The largest association of medical doctors and students in the US, the American Medical Association (AMA)—which represents over 228,000 current healthcare providers—will decide in the coming weeks whether to publicly support the AllTrials campaign for clinical trial transparency in the US. The move comes after the AMA passed a series of policy resolutions supporting increased data sharing and the timely publication of trial results at its recent interim meeting.

The resolutions now mean that it is the AMA’s official policy to: “support the timely dissemination of clinical trial data for public accessibility” where appropriate; promote “improved data sharing and the reaffirmation and enforcement of deadlines for submitting results from clinical research studies;” and encourage greater use of ClinicalTrials.gov, a public clinical trial registry run by the National Library of Medicine and the National Institutes of Health. How these new proposals will be implemented into practice and to what degree has yet to be defined.

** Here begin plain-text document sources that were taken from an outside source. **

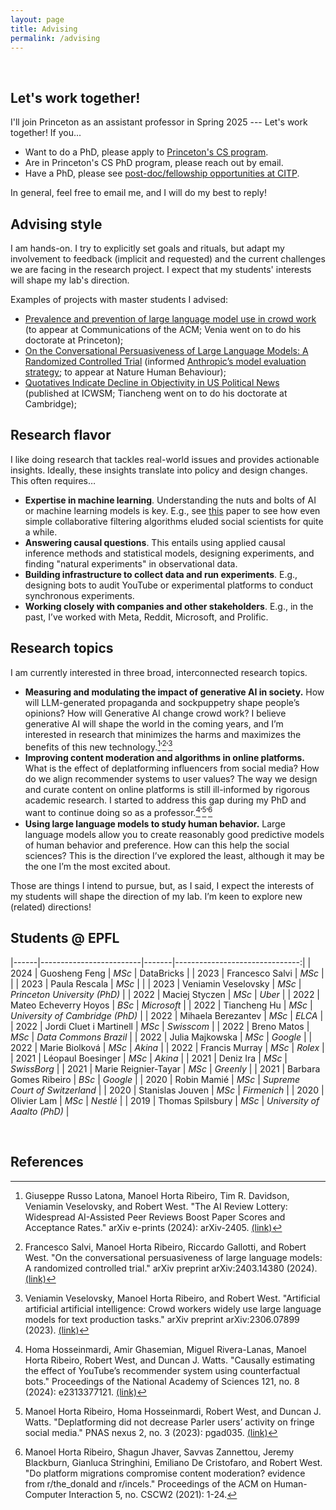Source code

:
 ```yaml
---
layout: page
title: Advising
permalink: /advising
---
```


<br>

## Let's work together!


I'll join Princeton as an assistant professor in Spring 2025 --- Let's work together! If you...  

- Want to do a PhD, please apply to [Princeton's CS program](https://www.cs.princeton.edu/grad).
- Are in Princeton's CS PhD program, please reach out by email.
- Have a PhD, please see [post-doc/fellowship opportunities at CITP](https://citp.princeton.edu/programs/fellows/).

In general, feel free to email me, and I will do my best to reply!  

## Advising style

I am hands-on. 
I try to explicitly set goals  and rituals, 
but adapt my involvement to feedback (implicit and requested) 
and the current challenges we are facing in the research project. 
I expect that my students' interests will shape my lab's direction.  

Examples of projects with master students I advised:

- [Prevalence and prevention of large language model use in crowd work](https://arxiv.org/abs/2310.15683) (to appear at Communications of the ACM; Venia went on to do his doctorate at Princeton);
- [On the Conversational Persuasiveness of Large Language Models: A Randomized Controlled Trial](https://arxiv.org/abs/2403.14380) (informed [Anthropic’s model evaluation strategy](https://www.anthropic.com/news/measuring-model-persuasiveness); to appear at Nature Human Behaviour);
- [Quotatives Indicate Decline in Objectivity in US Political News](https://arxiv.org/abs/2210.15476) (published at ICWSM; Tiancheng went on to do his doctorate at Cambridge);


## Research flavor


I like doing research that tackles real-world issues and provides actionable insights.
Ideally, these insights translate into policy and design changes. This often requires…

- **Expertise in machine learning**. Understanding the nuts and bolts of AI or machine learning models is key. E.g., see [this](https://ojs.aaai.org/index.php/ICWSM/article/view/22223) paper to see how even simple collaborative filtering algorithms eluded social scientists for quite a while.
- **Answering causal questions**. This entails using applied causal inference methods and statistical models, designing experiments, and finding "natural experiments" in observational data.
- **Building infrastructure to collect data and run experiments**. E.g., designing bots to audit YouTube or experimental platforms to conduct synchronous experiments.
- **Working closely with companies and other stakeholders**. E.g., in the past, I’ve worked with Meta, Reddit, Microsoft, and Prolific.

## Research topics

I am currently interested in three broad, interconnected research topics.
- **Measuring and modulating the impact of generative AI in society.** 
How will LLM-generated propaganda and sockpuppetry shape people’s opinions? How will Generative AI change crowd work? 
I believe generative AI will shape the world in the coming years, and I’m interested in research that minimizes the harms
and maximizes the benefits of this new technology.[^1]𝄒[^2]𝄒[^3]
- **Improving content moderation and algorithms in online platforms.** What is the effect of deplatforming influencers
from social media? How do we align recommender systems to user values? The way we design and curate content on online
platforms is still ill-informed by rigorous academic research. I started to address this gap during my PhD and want 
to continue doing so as a professor.[^4]𝄒[^5]𝄒[^6]
- **Using large language models to study human behavior.** Large language models allow you to create reasonably good
predictive models of human behavior and preference. How can this help the social sciences? This is the direction I’ve 
explored the least, although it may be the one I’m the most excited about.

Those are things I intend to pursue, but, as I said, I expect the interests of my students will shape the direction of 
my lab. I’m keen to explore new (related) directions!


## Students @ EPFL

|------|-------------------------|-------|-------------------------------:|
| 2024 | Guosheng Feng           | _MSc_ | DataBricks                     |
| 2023 | Francesco Salvi         | _MSc_ |                                |
| 2023 | Paula Rescala           | _MSc_ |                                |
| 2023 | Veniamin Veselovsky     | _MSc_ |   _Princeton University (PhD)_ |
| 2022 | Maciej Styczen          | _MSc_ |                         _Uber_ |
| 2022 | Mateo Echeverry Hoyos   | _BSc_ |                    _Microsoft_ |
| 2022 | Tiancheng Hu            | _MSc_ |   _University of Cambridge (PhD)_ |
| 2022 | Mihaela Berezantev      | _MSc_ |                         _ELCA_ |
| 2022 | Jordi Cluet i Martinell | _MSc_ |                     _Swisscom_ |
| 2022 | Breno Matos             | _MSc_ |          _Data Commons Brazil_ |
| 2022 | Julia Majkowska         | _MSc_ |                       _Google_ |
| 2022 | Marie Biolková          | _MSc_ |                        _Akina_ |
| 2022 | Francis Murray          | _MSc_ |                        _Rolex_ |
| 2021 | Léopaul Boesinger       | _MSc_ |                        _Akina_ |
| 2021 | Deniz Ira               | _MSc_ |                    _SwissBorg_ |
| 2021 | Marie Reignier-Tayar    | _MSc_ |                      _Greenly_ |
| 2021 | Barbara Gomes Ribeiro   | _BSc_ |                       _Google_ |
| 2020 | Robin Mamié             | _MSc_ | _Supreme Court of Switzerland_ |
| 2020 | Stanislas Jouven        | _MSc_ |                    _Firmenich_ |
| 2020 | Olivier Lam             | _MSc_ |                       _Nestlé_ |
| 2019 | Thomas Spilsbury        | _MSc_ |   _University of Aaalto (PhD)_ |

<br>

## References

[^1]: Giuseppe Russo Latona, Manoel Horta Ribeiro, Tim R. Davidson, Veniamin Veselovsky, and Robert West. "The AI Review Lottery: Widespread AI-Assisted Peer Reviews Boost Paper Scores and Acceptance Rates." arXiv e-prints (2024): arXiv-2405. [(link)](https://arxiv.org/abs/2405.02150)
[^2]: Francesco Salvi, Manoel Horta Ribeiro, Riccardo Gallotti, and Robert West. "On the conversational persuasiveness of large language models: A randomized controlled trial." arXiv preprint arXiv:2403.14380 (2024). [(link)](https://arxiv.org/abs/2403.14380)  
[^3]: Veniamin Veselovsky, Manoel Horta Ribeiro, and Robert West. "Artificial artificial artificial intelligence: Crowd workers widely use large language models for text production tasks." arXiv preprint arXiv:2306.07899 (2023). [(link)](https://arxiv.org/abs/2306.07899)  
[^4]: Homa Hosseinmardi, Amir Ghasemian, Miguel Rivera-Lanas, Manoel Horta Ribeiro, Robert West, and Duncan J. Watts. "Causally estimating the effect of YouTube’s recommender system using counterfactual bots." Proceedings of the National Academy of Sciences 121, no. 8 (2024): e2313377121.  [(link)](https://www.pnas.org/doi/full/10.1073/pnas.2313377121)  
[^5]: Manoel Horta Ribeiro, Homa Hosseinmardi, Robert West, and Duncan J. Watts. "Deplatforming did not decrease Parler users’ activity on fringe social media." PNAS nexus 2, no. 3 (2023): pgad035.  [(link)](https://academic.oup.com/pnasnexus/article/2/3/pgad035/7081430)
[^6]: Manoel Horta Ribeiro, Shagun Jhaver, Savvas Zannettou, Jeremy Blackburn, Gianluca Stringhini, Emiliano De Cristofaro, and Robert West. "Do platform migrations compromise content moderation? evidence from r/the_donald and r/incels." Proceedings of the ACM on Human-Computer Interaction 5, no. CSCW2 (2021): 1-24.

The final resolution—for the AMA to publicly support the AllTrials Campaign—was partially adopted, and there was robust support of the principles of the AllTrials petition during the open forum discussion. But full adoption has to be reviewed by the association’s board of 25 elected trustees, and it will be a point of discussion at their upcoming meeting this month.

What does this all mean? Public endorsement of AllTrials by the AMA would invigorate medical communities across the USA to unite and instigate robust change in the way clinical trials are handled, registered and reported. If the AMA recognizes the need for rectifying the current clinical trial reporting strategy and the expectations for researchers running human clinical trials, we might see Food and Drug Administration (FDA) policy change or enforcement as early as in 2016.

Brian Chernak, a second-year medical student at SUNY Downstate who proposed the resolutions at the AMA meeting, is hopeful that the association will publicly endorse the AllTrials campaign. “We stress the importance of evidence-based medicine in medical school,” he said, “but the evidence we use to make our clinical decisions should include all the trials that have been conducted on a treatment—both those that show significant results and those that do not.”

“The release of all past, present and future clinical trials, the goals of the AllTrials campaign, will ensure that my future patients will be given treatments based on all of the available evidence. This will enable better calculated outcomes, better clinical decisions, and ultimately the best standard of care for all.”

“We applaud the AMA for addressing the pressing issue of clinical trial reporting,” said Lauren Quattrochi PhD, Director of the AllTrials campaign in the US. “And it shows that we are on the same, exciting path to changing the way we do medical research—something that will benefit doctors and patients everywhere.”

“But there is also an immediate and transformative opportunity here,” she said. “If the AMA publicly support AllTrials, we will take an enormous step toward ending the era of secrecy in clinical trials reporting.”